Is there anything wrong with the code or it just my mistake?
• 07-24-2013, 05:54 PM
Di Immortalis
Re: Random shuffling
Your index will not be unique because A) Your giving it a finite length in the form of an integer, so there are only a small numbers that it is allowed to produce B) You are remaking it every time the loop restarts. It will never be unique because it doesn't know what its previous value were.
I get that it needs to have a small range, so you should consider initializing an array outside of the loop, then adding whatever values index produces to it, then checking those values against new indexes. Also, if its randomly shuffling, you don't really want unique.

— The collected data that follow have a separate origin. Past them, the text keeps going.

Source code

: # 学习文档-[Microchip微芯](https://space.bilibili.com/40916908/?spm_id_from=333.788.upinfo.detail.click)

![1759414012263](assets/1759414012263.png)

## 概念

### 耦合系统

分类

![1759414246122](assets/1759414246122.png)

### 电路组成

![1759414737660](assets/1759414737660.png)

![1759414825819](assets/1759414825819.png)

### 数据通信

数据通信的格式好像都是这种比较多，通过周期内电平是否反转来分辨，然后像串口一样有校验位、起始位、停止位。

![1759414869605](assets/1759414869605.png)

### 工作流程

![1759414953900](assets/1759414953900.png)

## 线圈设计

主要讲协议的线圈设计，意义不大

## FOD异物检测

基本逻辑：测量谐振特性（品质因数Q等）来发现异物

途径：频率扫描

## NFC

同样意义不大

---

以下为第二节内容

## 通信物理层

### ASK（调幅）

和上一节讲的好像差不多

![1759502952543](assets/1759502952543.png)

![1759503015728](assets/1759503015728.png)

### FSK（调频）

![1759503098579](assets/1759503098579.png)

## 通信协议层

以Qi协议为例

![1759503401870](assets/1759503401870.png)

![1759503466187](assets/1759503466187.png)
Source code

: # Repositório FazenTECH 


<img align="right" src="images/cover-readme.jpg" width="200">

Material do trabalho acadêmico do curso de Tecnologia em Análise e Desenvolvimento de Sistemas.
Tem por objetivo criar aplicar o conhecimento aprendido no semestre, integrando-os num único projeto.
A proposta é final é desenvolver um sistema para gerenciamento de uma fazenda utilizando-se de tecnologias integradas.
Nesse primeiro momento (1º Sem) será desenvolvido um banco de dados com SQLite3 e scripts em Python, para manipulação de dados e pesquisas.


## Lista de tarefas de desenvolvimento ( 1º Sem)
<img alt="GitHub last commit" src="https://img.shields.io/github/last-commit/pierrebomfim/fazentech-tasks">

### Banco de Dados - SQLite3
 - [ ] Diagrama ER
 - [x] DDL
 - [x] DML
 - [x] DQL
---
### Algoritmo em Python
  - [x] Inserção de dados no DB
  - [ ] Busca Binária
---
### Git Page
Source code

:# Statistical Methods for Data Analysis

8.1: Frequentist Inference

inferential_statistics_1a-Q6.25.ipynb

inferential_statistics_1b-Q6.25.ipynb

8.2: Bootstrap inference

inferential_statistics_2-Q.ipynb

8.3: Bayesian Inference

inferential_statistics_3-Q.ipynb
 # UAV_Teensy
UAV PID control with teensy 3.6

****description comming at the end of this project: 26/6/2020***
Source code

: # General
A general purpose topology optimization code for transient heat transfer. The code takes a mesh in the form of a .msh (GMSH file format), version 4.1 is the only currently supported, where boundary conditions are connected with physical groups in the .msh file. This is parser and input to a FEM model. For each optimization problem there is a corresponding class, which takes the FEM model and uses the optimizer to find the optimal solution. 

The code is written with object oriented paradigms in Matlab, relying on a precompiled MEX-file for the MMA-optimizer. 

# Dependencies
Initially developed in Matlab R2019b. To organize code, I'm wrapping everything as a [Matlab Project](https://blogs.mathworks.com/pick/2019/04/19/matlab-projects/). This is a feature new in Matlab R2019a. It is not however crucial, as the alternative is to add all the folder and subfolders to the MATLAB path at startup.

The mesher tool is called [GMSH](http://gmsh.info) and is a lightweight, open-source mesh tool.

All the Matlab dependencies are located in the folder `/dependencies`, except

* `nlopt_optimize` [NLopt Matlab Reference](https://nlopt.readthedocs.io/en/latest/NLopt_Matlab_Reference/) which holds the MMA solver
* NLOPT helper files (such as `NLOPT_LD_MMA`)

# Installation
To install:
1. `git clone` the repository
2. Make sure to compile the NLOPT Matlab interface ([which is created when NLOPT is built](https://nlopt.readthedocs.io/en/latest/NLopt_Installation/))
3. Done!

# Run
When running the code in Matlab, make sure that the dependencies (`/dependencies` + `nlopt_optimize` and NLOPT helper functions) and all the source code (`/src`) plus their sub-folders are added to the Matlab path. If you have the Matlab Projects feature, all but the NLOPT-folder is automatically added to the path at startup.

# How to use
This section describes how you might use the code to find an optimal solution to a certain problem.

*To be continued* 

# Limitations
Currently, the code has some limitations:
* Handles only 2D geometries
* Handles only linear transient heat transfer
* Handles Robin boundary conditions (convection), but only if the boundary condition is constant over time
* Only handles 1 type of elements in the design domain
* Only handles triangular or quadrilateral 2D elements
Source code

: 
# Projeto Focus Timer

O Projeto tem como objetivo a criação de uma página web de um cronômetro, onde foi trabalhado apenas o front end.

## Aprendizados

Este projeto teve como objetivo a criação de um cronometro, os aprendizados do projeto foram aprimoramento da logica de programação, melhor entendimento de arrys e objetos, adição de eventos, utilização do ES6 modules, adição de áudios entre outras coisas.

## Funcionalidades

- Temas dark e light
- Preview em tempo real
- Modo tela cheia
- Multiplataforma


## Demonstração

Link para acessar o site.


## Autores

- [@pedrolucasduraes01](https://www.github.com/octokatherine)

As long as index != i, you should get a random shuffling.
• 07-24-2013, 06:18 PM
dojob
Re: Random shuffling
Quote:

Originally Posted by Di Immortalis
Your index will not be unique because A) Your giving it a finite length in the form of an integer, so there are only a small numbers that it is allowed to produce B) You are remaking it every time the loop restarts. It will never be unique because it doesn't know what its previous value were.
I get that it needs to have a small range, so you should consider initializing an array outside of the loop, then adding whatever values index produces to it, then checking those values against new indexes. Also, if its randomly shuffling, you don't really want unique. As long as index != i, you should get a random shuffling.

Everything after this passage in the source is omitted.